Records from a data source
○ ○ ○ ○
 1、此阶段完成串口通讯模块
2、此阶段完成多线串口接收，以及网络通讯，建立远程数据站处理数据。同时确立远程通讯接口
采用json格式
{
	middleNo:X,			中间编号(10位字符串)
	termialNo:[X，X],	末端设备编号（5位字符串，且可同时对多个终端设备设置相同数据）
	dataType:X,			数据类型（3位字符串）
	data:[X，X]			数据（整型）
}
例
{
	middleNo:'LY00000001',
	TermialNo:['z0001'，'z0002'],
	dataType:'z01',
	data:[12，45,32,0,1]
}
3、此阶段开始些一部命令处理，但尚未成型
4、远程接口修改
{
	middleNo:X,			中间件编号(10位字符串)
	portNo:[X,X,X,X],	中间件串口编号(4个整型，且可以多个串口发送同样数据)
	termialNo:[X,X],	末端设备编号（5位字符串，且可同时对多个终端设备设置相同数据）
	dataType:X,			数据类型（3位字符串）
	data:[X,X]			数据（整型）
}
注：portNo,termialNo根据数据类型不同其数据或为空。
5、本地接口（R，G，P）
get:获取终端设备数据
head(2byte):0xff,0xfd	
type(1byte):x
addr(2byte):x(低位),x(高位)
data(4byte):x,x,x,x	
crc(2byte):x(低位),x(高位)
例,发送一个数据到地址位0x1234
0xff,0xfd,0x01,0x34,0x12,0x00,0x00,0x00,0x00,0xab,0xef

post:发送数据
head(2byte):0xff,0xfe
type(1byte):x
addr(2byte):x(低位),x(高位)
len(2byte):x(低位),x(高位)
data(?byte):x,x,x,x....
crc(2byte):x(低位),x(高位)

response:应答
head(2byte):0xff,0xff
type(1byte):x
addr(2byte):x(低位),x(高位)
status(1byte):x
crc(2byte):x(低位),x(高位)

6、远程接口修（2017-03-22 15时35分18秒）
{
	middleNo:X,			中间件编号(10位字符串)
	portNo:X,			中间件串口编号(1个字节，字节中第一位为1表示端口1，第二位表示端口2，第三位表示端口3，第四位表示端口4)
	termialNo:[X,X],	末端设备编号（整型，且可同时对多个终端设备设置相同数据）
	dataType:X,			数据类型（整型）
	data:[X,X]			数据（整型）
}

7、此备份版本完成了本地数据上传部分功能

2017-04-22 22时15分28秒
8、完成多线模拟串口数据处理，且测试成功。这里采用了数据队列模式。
○ ○ ○ ○
Each line of the data should be transcribed exactly.

Result of the exercise
 1、此阶段完成串口通讯模块
2、此阶段完成多线串口接收，以及网络通讯，建立远程数据站处理数据。同时确立远程通讯接口
采用json格式
{
	middleNo:X,			中间编号(10位字符串)
	termialNo:[X，X],	末端设备编号（5位字符串，且可同时对多个终端设备设置相同数据）
	dataType:X,			数据类型（3位字符串）
	data:[X，X]			数据（整型）
}
例
{
	middleNo:'LY00000001',
	TermialNo:['z0001'，'z0002'],
	dataType:'z01',
	data:[12，45,32,0,1]
}
3、此阶段开始些一部命令处理，但尚未成型
4、远程接口修改
{
	middleNo:X,			中间件编号(10位字符串)
	portNo:[X,X,X,X],	中间件串口编号(4个整型，且可以多个串口发送同样数据)
	termialNo:[X,X],	末端设备编号（5位字符串，且可同时对多个终端设备设置相同数据）
	dataType:X,			数据类型（3位字符串）
	data:[X,X]			数据（整型）
}
注：portNo,termialNo根据数据类型不同其数据或为空。
5、本地接口（R，G，P）
get:获取终端设备数据
head(2byte):0xff,0xfd	
type(1byte):x
addr(2byte):x(低位),x(高位)
data(4byte):x,x,x,x	
crc(2byte):x(低位),x(高位)
例,发送一个数据到地址位0x1234
0xff,0xfd,0x01,0x34,0x12,0x00,0x00,0x00,0x00,0xab,0xef

post:发送数据
head(2byte):0xff,0xfe
type(1byte):x
addr(2byte):x(低位),x(高位)
len(2byte):x(低位),x(高位)
data(?byte):x,x,x,x....
crc(2byte):x(低位),x(高位)

response:应答
head(2byte):0xff,0xff
type(1byte):x
addr(2byte):x(低位),x(高位)
status(1byte):x
crc(2byte):x(低位),x(高位)

6、远程接口修（2017-03-22 15时35分18秒）
{
	middleNo:X,			中间件编号(10位字符串)
	portNo:X,			中间件串口编号(1个字节，字节中第一位为1表示端口1，第二位表示端口2，第三位表示端口3，第四位表示端口4)
	termialNo:[X,X],	末端设备编号（整型，且可同时对多个终端设备设置相同数据）
	dataType:X,			数据类型（整型）
	data:[X,X]			数据（整型）
}

7、此备份版本完成了本地数据上传部分功能

2017-04-22 22时15分28秒
8、完成多线模拟串口数据处理，且测试成功。这里采用了数据队列模式。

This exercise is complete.